▶ _Exercise_
Please retype the data in full, exactly as given.

▶ _Source records_
┌──
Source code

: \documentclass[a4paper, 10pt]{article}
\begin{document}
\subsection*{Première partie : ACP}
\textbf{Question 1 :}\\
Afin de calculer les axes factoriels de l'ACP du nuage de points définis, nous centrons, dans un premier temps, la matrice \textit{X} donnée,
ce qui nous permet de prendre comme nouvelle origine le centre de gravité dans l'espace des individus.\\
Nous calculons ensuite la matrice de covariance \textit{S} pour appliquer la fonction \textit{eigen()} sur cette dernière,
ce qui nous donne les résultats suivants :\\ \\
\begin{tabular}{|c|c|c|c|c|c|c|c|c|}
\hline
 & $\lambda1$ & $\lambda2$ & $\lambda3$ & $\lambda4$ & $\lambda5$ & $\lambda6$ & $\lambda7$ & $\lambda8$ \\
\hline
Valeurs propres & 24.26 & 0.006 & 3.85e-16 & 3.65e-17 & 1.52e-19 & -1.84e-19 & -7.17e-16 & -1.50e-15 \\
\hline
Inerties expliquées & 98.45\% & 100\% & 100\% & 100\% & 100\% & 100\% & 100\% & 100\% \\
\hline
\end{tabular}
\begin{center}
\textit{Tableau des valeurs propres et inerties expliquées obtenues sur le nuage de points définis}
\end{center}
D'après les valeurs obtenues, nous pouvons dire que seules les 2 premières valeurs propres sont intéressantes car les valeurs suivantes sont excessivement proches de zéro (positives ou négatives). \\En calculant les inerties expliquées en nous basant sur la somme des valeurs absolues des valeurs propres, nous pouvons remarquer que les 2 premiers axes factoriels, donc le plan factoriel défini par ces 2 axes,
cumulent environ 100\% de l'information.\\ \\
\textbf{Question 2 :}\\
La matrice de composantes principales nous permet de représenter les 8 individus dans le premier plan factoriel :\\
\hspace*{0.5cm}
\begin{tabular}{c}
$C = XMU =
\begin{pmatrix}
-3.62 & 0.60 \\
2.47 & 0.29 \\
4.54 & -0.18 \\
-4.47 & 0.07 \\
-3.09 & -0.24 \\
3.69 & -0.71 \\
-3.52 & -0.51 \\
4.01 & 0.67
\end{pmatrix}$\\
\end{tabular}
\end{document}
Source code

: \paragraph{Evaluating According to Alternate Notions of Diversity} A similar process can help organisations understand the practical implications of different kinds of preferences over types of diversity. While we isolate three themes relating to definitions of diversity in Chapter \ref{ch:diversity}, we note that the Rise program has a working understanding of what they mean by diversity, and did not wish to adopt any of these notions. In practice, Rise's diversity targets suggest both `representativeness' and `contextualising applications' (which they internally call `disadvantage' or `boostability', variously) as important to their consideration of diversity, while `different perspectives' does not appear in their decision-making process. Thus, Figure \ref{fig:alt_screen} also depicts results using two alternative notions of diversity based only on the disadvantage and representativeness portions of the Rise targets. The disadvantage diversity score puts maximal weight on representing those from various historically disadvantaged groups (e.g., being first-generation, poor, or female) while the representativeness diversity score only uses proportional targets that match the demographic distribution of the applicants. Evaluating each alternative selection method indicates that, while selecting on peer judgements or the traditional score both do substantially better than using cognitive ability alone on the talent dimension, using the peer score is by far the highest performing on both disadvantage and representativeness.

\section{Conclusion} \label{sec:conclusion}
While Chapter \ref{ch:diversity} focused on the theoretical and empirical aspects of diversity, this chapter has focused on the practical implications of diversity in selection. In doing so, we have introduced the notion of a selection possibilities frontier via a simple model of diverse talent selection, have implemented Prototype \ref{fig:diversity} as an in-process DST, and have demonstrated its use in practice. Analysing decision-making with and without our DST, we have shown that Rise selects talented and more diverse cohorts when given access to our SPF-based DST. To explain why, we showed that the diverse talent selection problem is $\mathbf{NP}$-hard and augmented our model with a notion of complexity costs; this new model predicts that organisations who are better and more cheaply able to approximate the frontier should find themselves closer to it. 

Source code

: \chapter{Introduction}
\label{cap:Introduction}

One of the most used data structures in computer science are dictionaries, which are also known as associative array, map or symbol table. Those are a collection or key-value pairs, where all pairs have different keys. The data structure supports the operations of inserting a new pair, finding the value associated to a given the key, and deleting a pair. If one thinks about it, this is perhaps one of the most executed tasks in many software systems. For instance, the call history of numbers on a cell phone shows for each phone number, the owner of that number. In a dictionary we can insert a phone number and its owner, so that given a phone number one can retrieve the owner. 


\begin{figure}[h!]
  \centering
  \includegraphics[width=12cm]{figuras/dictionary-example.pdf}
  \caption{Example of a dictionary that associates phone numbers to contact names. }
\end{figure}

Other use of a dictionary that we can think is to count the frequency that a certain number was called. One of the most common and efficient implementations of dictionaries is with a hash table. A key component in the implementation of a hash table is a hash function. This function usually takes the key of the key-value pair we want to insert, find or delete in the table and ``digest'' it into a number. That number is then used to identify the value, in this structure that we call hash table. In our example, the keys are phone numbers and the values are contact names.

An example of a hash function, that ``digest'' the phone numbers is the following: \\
└──
▶ _Result for this task_
Source code

: \documentclass[a4paper, 10pt]{article}
\begin{document}
\subsection*{Première partie : ACP}
\textbf{Question 1 :}\\
Afin de calculer les axes factoriels de l'ACP du nuage de points définis, nous centrons, dans un premier temps, la matrice \textit{X} donnée,
ce qui nous permet de prendre comme nouvelle origine le centre de gravité dans l'espace des individus.\\
Nous calculons ensuite la matrice de covariance \textit{S} pour appliquer la fonction \textit{eigen()} sur cette dernière,
ce qui nous donne les résultats suivants :\\ \\
\begin{tabular}{|c|c|c|c|c|c|c|c|c|}
\hline
 & $\lambda1$ & $\lambda2$ & $\lambda3$ & $\lambda4$ & $\lambda5$ & $\lambda6$ & $\lambda7$ & $\lambda8$ \\
\hline
Valeurs propres & 24.26 & 0.006 & 3.85e-16 & 3.65e-17 & 1.52e-19 & -1.84e-19 & -7.17e-16 & -1.50e-15 \\
\hline
Inerties expliquées & 98.45\% & 100\% & 100\% & 100\% & 100\% & 100\% & 100\% & 100\% \\
\hline
\end{tabular}
\begin{center}
\textit{Tableau des valeurs propres et inerties expliquées obtenues sur le nuage de points définis}
\end{center}
D'après les valeurs obtenues, nous pouvons dire que seules les 2 premières valeurs propres sont intéressantes car les valeurs suivantes sont excessivement proches de zéro (positives ou négatives). \\En calculant les inerties expliquées en nous basant sur la somme des valeurs absolues des valeurs propres, nous pouvons remarquer que les 2 premiers axes factoriels, donc le plan factoriel défini par ces 2 axes,
cumulent environ 100\% de l'information.\\ \\
\textbf{Question 2 :}\\
La matrice de composantes principales nous permet de représenter les 8 individus dans le premier plan factoriel :\\
\hspace*{0.5cm}
\begin{tabular}{c}
$C = XMU =
\begin{pmatrix}
-3.62 & 0.60 \\
2.47 & 0.29 \\
4.54 & -0.18 \\
-4.47 & 0.07 \\
-3.09 & -0.24 \\
3.69 & -0.71 \\
-3.52 & -0.51 \\
4.01 & 0.67
\end{pmatrix}$\\
\end{tabular}
\end{document}
Source code

: \paragraph{Evaluating According to Alternate Notions of Diversity} A similar process can help organisations understand the practical implications of different kinds of preferences over types of diversity. While we isolate three themes relating to definitions of diversity in Chapter \ref{ch:diversity}, we note that the Rise program has a working understanding of what they mean by diversity, and did not wish to adopt any of these notions. In practice, Rise's diversity targets suggest both `representativeness' and `contextualising applications' (which they internally call `disadvantage' or `boostability', variously) as important to their consideration of diversity, while `different perspectives' does not appear in their decision-making process. Thus, Figure \ref{fig:alt_screen} also depicts results using two alternative notions of diversity based only on the disadvantage and representativeness portions of the Rise targets. The disadvantage diversity score puts maximal weight on representing those from various historically disadvantaged groups (e.g., being first-generation, poor, or female) while the representativeness diversity score only uses proportional targets that match the demographic distribution of the applicants. Evaluating each alternative selection method indicates that, while selecting on peer judgements or the traditional score both do substantially better than using cognitive ability alone on the talent dimension, using the peer score is by far the highest performing on both disadvantage and representativeness.

\section{Conclusion} \label{sec:conclusion}
While Chapter \ref{ch:diversity} focused on the theoretical and empirical aspects of diversity, this chapter has focused on the practical implications of diversity in selection. In doing so, we have introduced the notion of a selection possibilities frontier via a simple model of diverse talent selection, have implemented Prototype \ref{fig:diversity} as an in-process DST, and have demonstrated its use in practice. Analysing decision-making with and without our DST, we have shown that Rise selects talented and more diverse cohorts when given access to our SPF-based DST. To explain why, we showed that the diverse talent selection problem is $\mathbf{NP}$-hard and augmented our model with a notion of complexity costs; this new model predicts that organisations who are better and more cheaply able to approximate the frontier should find themselves closer to it. 

Source code

: \chapter{Introduction}
\label{cap:Introduction}

One of the most used data structures in computer science are dictionaries, which are also known as associative array, map or symbol table. Those are a collection or key-value pairs, where all pairs have different keys. The data structure supports the operations of inserting a new pair, finding the value associated to a given the key, and deleting a pair. If one thinks about it, this is perhaps one of the most executed tasks in many software systems. For instance, the call history of numbers on a cell phone shows for each phone number, the owner of that number. In a dictionary we can insert a phone number and its owner, so that given a phone number one can retrieve the owner. 


\begin{figure}[h!]
  \centering
  \includegraphics[width=12cm]{figuras/dictionary-example.pdf}
  \caption{Example of a dictionary that associates phone numbers to contact names. }
\end{figure}

Other use of a dictionary that we can think is to count the frequency that a certain number was called. One of the most common and efficient implementations of dictionaries is with a hash table. A key component in the implementation of a hash table is a hash function. This function usually takes the key of the key-value pair we want to insert, find or delete in the table and ``digest'' it into a number. That number is then used to identify the value, in this structure that we call hash table. In our example, the keys are phone numbers and the values are contact names.

An example of a hash function, that ``digest'' the phone numbers is the following: \\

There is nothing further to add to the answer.